En la plenitud de su revelación, Jesús declarará: «Y su voluntad es que yo no pierda a ninguno de los que él me ha dado, sino que los resucite en el último día» (Jn 6,39). Si la voluntad de Dios consiste en el deseo de nuestro bien, ¿qué será, entonces, la obediencia? Desde el aquí estoy de Abrahán (cf. Gn 22,2) hasta el aquí estoy de María, desde el aquí estoy de Jesús al aquí estoy de todos los que han seguido sus huellas, la obediencia se revela como un canto nupcial que brota de un corazón deseoso de cooperar con el designio divino de salvación. La obediencia no es la fría ejecución de unas órdenes severas, sino un apasionado compromiso de toda la persona en un confiado abandono a aquel que es, a buen seguro, omnipotente, pero también Padre; Altísimo, pero también Emmanuel, Dios-con-nosotros. El hombre y lamujer obedientes encontrarán momentos de cansancio en su camino, pero siempre sentirán junto a ellos los pasos de aquel que nos precede llevando por amor a nosotros su-nuestra cruz.


ORATIO

Señor Jesús, Hijo obediente del Padre, atraídos por la misteriosa fascinación de tu persona y cautivados por la fuerza penetrante de tu Palabra, nos apretamos a tu alrededor, míseros y pobres, mendigando la paz y el perdón. Somos muchos, pero nos sentimos solos; quisiéramos mirarte a la cara, pero la vergüenza nos hace bajar la cabeza. Estamos aquí con el peso de nuestra nada, con la esperanza de una vida nueva.

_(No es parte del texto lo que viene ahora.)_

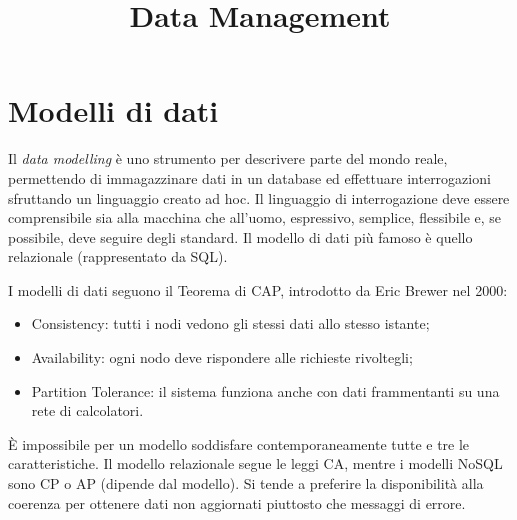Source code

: \documentclass[a4page, 11pt]{article}
\title{Data Management}
\author{}
\date{}
\begin{document}
\maketitle


\part{Modelli di dati}
Il \textit{data modelling} è uno strumento per descrivere parte del mondo reale, permettendo di immagazzinare dati in un database ed effettuare interrogazioni sfruttando un linguaggio creato ad hoc.
Il linguaggio di interrogazione deve essere comprensibile sia alla macchina che all'uomo, espressivo, semplice, flessibile e, se possibile, deve seguire degli standard.
Il modello di dati più famoso è quello relazionale (rappresentato da SQL).

I modelli di dati seguono il Teorema di CAP, introdotto da Eric Brewer nel 2000:
\begin{itemize}
\item Consistency: tutti i nodi vedono gli stessi dati allo stesso istante;
\item Availability: ogni nodo deve rispondere alle richieste rivoltegli;
\item Partition Tolerance: il sistema funziona anche con dati frammentanti su una rete di calcolatori.
\end{itemize}
È impossibile per un modello soddisfare contemporaneamente tutte e tre le caratteristiche\cite{NoSQLDB}.
Il modello relazionale segue le leggi CA, mentre i modelli NoSQL sono CP o AP (dipende dal modello).
Si tende a preferire la disponibilità alla coerenza per ottenere dati non aggiornati piuttosto che messaggi di errore.
\end{document}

Posando tu mirada sobre nosotros, nos dices: «Quien hace la voluntad de mi Padre es para mí hermano, hermana, madre...». Estábamos solos, ahora somos tu familia, somos hermanos entre nosotros; nos sentimos unidos entre nosotros con una dulce y fuerte solidaridad. Que tu amor nos sostenga y nos impulse siempre a vivir contigo para todos.


CONTEMPLATIO

Si me preguntas dónde puedes encontrar la obediencia, cuál es la causa que te la quita y cuál el signo de que la tienes o no, te responderé que la encuentras de una manera consumada en el dulce y amoroso Verbo unigénito mi Hijo. Estuvo tan dispuesta esta virtud en él que, para cumplirla, corrió a la oprobiosa muerte de cruz. ¿Quién te la puede quitar? Considera al primer hombre y verás cuál es la causa que le quitó la obediencia: la soberbia engendrada por el amor propio.

La señal para saber si tienes o no esta virtud es la paciencia. No hay ningún hombre que pueda llegar a la vida eterna si no es obediente. Obligado por mi infinita bondad, puesto que veía que el hombre, a quien yo tanto amaba, no podía volver a mí, que soy su fin, cogí las llaves de la obediencia y las puse en las manos del dulce y amoroso Verbo, y él, como portero, abrió esta puerta del cielo.

Cuando volvió a mí, os dejó esta dulce llave de la obediencia. ¿Cuál fue la razón de la grandísima obediencia de este Verbo? La razón fue el amor que consagró a mi honor y a vuestra salvación. El amor no está nunca solo, sino que acompaña a todas las virtudes. Por eso, su madre, que es la caridad, le ha dado por hermana a la obediencia la virtud de la paciencia. Esta virtud tiene una nodriza que la alimenta; a saber, la verdadera humildad, por lo que el alma es tan obediente como humilde, y tan humilde como obediente (Catalina de Siena, Dialogo della divina Provvidenza, Bolonia 1989, nn. 154ss, passim [edición española en Obras de santa Catalina de Siena, Biblioteca de Autores Cristianos, Madrid 1996]).


ACTIO

Repite con frecuencia y vive hoy la Palabra:

«Correré tras tus mandatos, pues me colmas de gozo» (Sal 118,32).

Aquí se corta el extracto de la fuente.